I take it you’ve never seen Billy Crystal’s uncanny impersonations of Sammy Davis, Jr. on Saturday Night Live or his tribute to Muhammad Ali at different points of his career. Or Ben Affleck’s dead-on mimmicry of Morgan Freeman and Denzel Washington on The Tonight Show that absolutely killed. Ever listen to Teena Marie sing “Square Biz” “I’m A Sucker for Your Love” or “Ooo La La La?”, ? Then there was Gordana Rashovich, who played Jadwiga on Whoopi Goldberg’s TV show two years ago. Sounded like my sister. Who sounded black when they shouted-out on their rap single: “Yo man – let’s get out of here… word to your mother?” No wonder Vanilla Ice’s Ice, Ice Baby was adopted by Alpha Phi Alpha fraternity when it first came out. These people have made black people laugh, scream, shout out, yell, and stare in amazement – the best reactions ANY comedian can pull who’s not out for quickie ignorant laughs.

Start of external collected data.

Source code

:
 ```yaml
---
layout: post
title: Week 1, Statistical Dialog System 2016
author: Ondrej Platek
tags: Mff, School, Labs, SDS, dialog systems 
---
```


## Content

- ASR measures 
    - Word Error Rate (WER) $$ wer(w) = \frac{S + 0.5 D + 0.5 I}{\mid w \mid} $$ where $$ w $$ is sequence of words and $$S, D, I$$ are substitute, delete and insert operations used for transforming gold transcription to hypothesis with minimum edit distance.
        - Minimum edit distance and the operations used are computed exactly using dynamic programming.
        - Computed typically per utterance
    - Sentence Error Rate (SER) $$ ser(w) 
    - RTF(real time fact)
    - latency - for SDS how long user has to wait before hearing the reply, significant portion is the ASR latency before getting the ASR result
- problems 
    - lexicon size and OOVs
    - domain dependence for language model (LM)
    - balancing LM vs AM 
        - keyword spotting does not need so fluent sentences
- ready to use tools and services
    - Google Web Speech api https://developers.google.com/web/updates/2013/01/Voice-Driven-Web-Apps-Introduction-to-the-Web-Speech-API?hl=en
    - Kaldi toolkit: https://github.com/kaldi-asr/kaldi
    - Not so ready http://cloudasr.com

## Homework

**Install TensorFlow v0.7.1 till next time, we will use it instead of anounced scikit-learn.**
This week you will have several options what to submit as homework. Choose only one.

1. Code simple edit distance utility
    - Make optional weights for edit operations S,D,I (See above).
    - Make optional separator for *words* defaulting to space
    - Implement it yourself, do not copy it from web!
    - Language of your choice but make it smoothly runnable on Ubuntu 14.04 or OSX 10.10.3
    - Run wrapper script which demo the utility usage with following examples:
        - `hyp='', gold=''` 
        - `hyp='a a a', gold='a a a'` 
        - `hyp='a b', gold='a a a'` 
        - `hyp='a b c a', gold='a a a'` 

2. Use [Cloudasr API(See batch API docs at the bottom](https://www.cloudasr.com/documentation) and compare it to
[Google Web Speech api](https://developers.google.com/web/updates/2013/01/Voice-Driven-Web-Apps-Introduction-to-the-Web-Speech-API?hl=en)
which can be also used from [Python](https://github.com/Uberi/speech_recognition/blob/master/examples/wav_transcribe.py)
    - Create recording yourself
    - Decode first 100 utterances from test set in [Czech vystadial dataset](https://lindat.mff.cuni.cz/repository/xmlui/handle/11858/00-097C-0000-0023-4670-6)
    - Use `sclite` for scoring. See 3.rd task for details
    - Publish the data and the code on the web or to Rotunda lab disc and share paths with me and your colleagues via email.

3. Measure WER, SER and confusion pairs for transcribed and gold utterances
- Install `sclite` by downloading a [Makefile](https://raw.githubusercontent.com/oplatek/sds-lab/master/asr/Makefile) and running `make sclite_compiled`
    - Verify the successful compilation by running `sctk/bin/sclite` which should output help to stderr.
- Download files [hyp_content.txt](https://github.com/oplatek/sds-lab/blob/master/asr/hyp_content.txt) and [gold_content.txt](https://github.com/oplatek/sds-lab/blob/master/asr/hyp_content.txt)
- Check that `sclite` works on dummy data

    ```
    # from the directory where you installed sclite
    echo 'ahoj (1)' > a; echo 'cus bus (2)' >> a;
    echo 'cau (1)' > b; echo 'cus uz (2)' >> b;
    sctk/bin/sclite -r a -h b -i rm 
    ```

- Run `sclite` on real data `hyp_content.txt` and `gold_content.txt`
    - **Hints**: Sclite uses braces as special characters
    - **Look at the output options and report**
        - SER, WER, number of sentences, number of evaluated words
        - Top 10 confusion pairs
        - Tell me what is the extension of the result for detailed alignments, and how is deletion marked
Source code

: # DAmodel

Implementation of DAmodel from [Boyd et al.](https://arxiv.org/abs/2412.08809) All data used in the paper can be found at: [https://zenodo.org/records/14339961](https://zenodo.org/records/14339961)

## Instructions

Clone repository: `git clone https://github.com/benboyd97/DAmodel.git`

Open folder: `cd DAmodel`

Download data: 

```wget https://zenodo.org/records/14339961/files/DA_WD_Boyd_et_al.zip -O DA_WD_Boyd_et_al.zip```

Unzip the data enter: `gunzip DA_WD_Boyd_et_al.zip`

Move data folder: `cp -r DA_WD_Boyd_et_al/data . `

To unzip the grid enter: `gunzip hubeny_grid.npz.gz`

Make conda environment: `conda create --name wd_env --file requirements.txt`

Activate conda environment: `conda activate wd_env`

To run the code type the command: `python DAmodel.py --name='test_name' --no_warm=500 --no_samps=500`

Accurate mimmicry is appreciated… flattery = imitation. Not cheap imitation.

{Note- mistyped URL leading to nudity has been removed. Lynn}

NOTE: THE LINK IN THE ABOVE POST IS BROKEN AND LEADS TO A WEBSITE THAT IS NOT SAFE FOR WORK.

I know you didn’t intend that, Askia; I just wanted to give fair warning.

Huh. That didn’t happen when I previewed. I’ll go alert a Mod.